Germany’s battery manufacturing sector reached an all-time high of €8.1 billion ($9.4 billion) in 2025, buoyed by accelerating electric vehicle production and surging demand for energy storage systems, the German Electrical and Digital Industry Association (ZVEI) reported on Tuesday.

The 11 per cent year-on-year increase marks a milestone for an industry that Berlin has identified as strategically vital to its industrial future. Lithium-ion battery output, the segment most closely tied to the electric vehicle transition, performed particularly well, climbing 28 per cent to €4.6 billion.

Both trends — rising EV production and sustained energy storage demand — are expected to continue driving the market through 2026, the ZVEI said in its assessment published from Frankfurt.

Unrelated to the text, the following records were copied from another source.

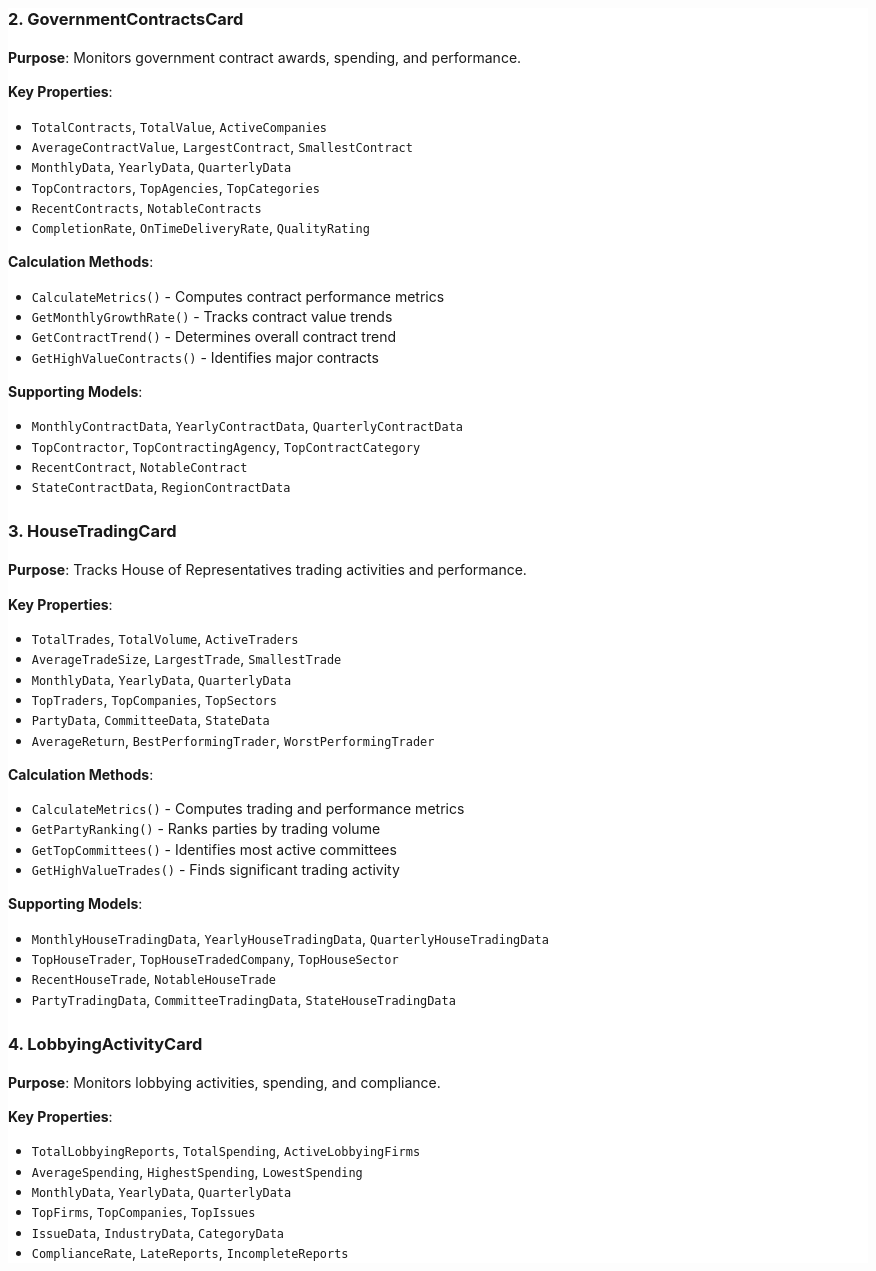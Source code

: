### 2. GovernmentContractsCard
**Purpose**: Monitors government contract awards, spending, and performance.

**Key Properties**:
- `TotalContracts`, `TotalValue`, `ActiveCompanies`
- `AverageContractValue`, `LargestContract`, `SmallestContract`
- `MonthlyData`, `YearlyData`, `QuarterlyData`
- `TopContractors`, `TopAgencies`, `TopCategories`
- `RecentContracts`, `NotableContracts`
- `CompletionRate`, `OnTimeDeliveryRate`, `QualityRating`

**Calculation Methods**:
- `CalculateMetrics()` - Computes contract performance metrics
- `GetMonthlyGrowthRate()` - Tracks contract value trends
- `GetContractTrend()` - Determines overall contract trend
- `GetHighValueContracts()` - Identifies major contracts

**Supporting Models**:
- `MonthlyContractData`, `YearlyContractData`, `QuarterlyContractData`
- `TopContractor`, `TopContractingAgency`, `TopContractCategory`
- `RecentContract`, `NotableContract`
- `StateContractData`, `RegionContractData`

### 3. HouseTradingCard
**Purpose**: Tracks House of Representatives trading activities and performance.

**Key Properties**:
- `TotalTrades`, `TotalVolume`, `ActiveTraders`
- `AverageTradeSize`, `LargestTrade`, `SmallestTrade`
- `MonthlyData`, `YearlyData`, `QuarterlyData`
- `TopTraders`, `TopCompanies`, `TopSectors`
- `PartyData`, `CommitteeData`, `StateData`
- `AverageReturn`, `BestPerformingTrader`, `WorstPerformingTrader`

**Calculation Methods**:
- `CalculateMetrics()` - Computes trading and performance metrics
- `GetPartyRanking()` - Ranks parties by trading volume
- `GetTopCommittees()` - Identifies most active committees
- `GetHighValueTrades()` - Finds significant trading activity

**Supporting Models**:
- `MonthlyHouseTradingData`, `YearlyHouseTradingData`, `QuarterlyHouseTradingData`
- `TopHouseTrader`, `TopHouseTradedCompany`, `TopHouseSector`
- `RecentHouseTrade`, `NotableHouseTrade`
- `PartyTradingData`, `CommitteeTradingData`, `StateHouseTradingData`

### 4. LobbyingActivityCard
**Purpose**: Monitors lobbying activities, spending, and compliance.

**Key Properties**:
- `TotalLobbyingReports`, `TotalSpending`, `ActiveLobbyingFirms`
- `AverageSpending`, `HighestSpending`, `LowestSpending`
- `MonthlyData`, `YearlyData`, `QuarterlyData`
- `TopFirms`, `TopCompanies`, `TopIssues`
- `IssueData`, `IndustryData`, `CategoryData`
- `ComplianceRate`, `LateReports`, `IncompleteReports`

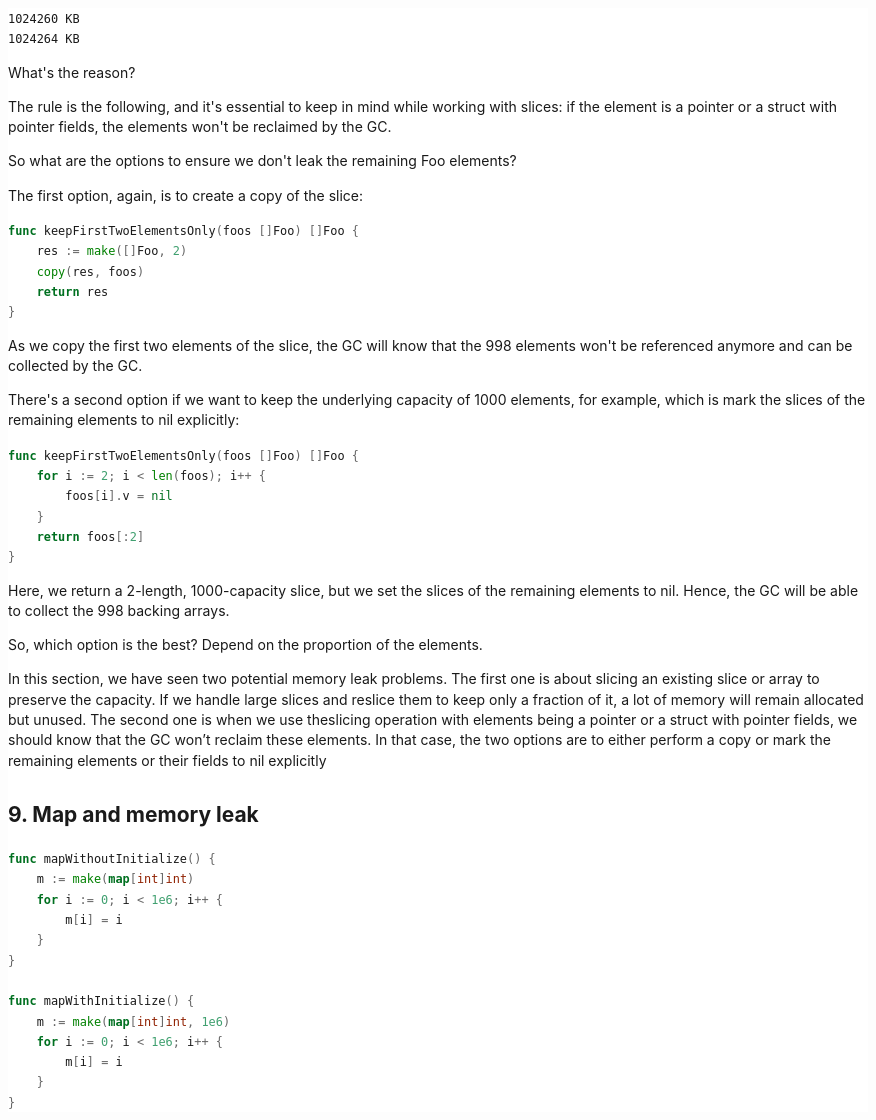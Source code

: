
 ```txt
1024260 KB
1024264 KB
```

What's the reason?

The rule is the following, and it's essential to keep in mind while working with slices: if the element is a pointer or a struct with pointer fields, the elements won't be reclaimed by the GC.

So what are the options to ensure we don't leak the remaining Foo elements?

The first option, again, is to create a copy of the slice:

```go
func keepFirstTwoElementsOnly(foos []Foo) []Foo {
	res := make([]Foo, 2)
	copy(res, foos)
	return res
}
```

As we copy the first two elements of the slice, the GC will know that the 998 elements won't be referenced anymore and can be collected by the GC.

There's a second option if we want to keep the underlying capacity of 1000 elements, for example, which is mark the slices of the remaining elements to nil explicitly:

```go
func keepFirstTwoElementsOnly(foos []Foo) []Foo {
	for i := 2; i < len(foos); i++ {
		foos[i].v = nil
	}
	return foos[:2]
}
```

Here, we return a 2-length, 1000-capacity slice, but we set the slices of the remaining elements to nil. Hence, the GC will be able to collect the 998 backing arrays.

So, which option is the best? Depend on the proportion of the elements.

In this section, we have seen two potential memory leak problems. The first one is about slicing an existing slice or array to preserve the capacity. If we handle large slices and reslice them to keep only a fraction of it, a lot of memory will remain allocated but unused. The second one is when we use theslicing operation with elements being a pointer or a struct with pointer fields, we should know that the GC won’t reclaim these elements. In that case, the two options are to either perform a copy or mark the remaining elements or their fields to nil explicitly

## 9. Map and memory leak

```go
func mapWithoutInitialize() {
	m := make(map[int]int)
	for i := 0; i < 1e6; i++ {
		m[i] = i
	}
}

func mapWithInitialize() {
	m := make(map[int]int, 1e6)
	for i := 0; i < 1e6; i++ {
		m[i] = i
	}
}

```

Yet the headline figures mask a growing vulnerability. Battery imports from China rose by a quarter in 2025 to approximately €11 billion, cementing Beijing’s position as the dominant supplier to the German market. China remains ahead of European competitors such as Hungary, a trend that has been building for years and shows no sign of reversing.

The dependency is particularly acute for lithium-ion batteries, the technology at the heart of the electric vehicle revolution. Gunther Kellermann, managing director of the ZVEI’s battery industry association, warned that supply chain disruptions could have consequences far beyond the automotive sector.

“If these are interrupted, or individual regions suddenly halt their exports entirely, it becomes clear how vulnerable we are, especially in critical sectors such as defence or data centres,” Kellermann said.

The warning carries added weight in the context of rising geopolitical tensions and the broader debate within the European Union about economic sovereignty. Domestic battery production has become a strategic policy goal, with the European target of covering at least 40 per cent of annual battery cell demand from homegrown production by 2030. The ZVEI said it supports that target and welcomed increased federal research funding under Germany’s “High-tech Agenda.”

Kellermann argued that the industry’s most pressing need is not targeted purchase subsidies for electric vehicles but rather lower electricity prices across the board — a structural reform that would benefit the entire manufacturing base.

His assessment of the industry’s prospects was blunt. “If we do not now succeed in creating good framework conditions and fair competition, and in developing a strategy for our battery ecosystem, we could irreversibly lose industrial battery production on the European continent,” he said.

The figures arrive at a moment when Germany is wrestling with deeper questions about its industrial model. The country’s traditional strengths in automotive engineering and precision manufacturing are being tested by the global shift toward electrification and digitalisation. Battery production sits at the intersection of both transitions, making it a bellwether for the broader health of German industry.

For Africa, where several nations are positioning themselves as future participants in the global battery supply chain — through critical mineral extraction in the Democratic Republic of Congo, lithium mining in Zimbabwe, and graphite production in Mozambique — Germany’s growing dependence on Chinese imports underscores both the opportunity and the challenge of breaking into a market dominated by a single supplier.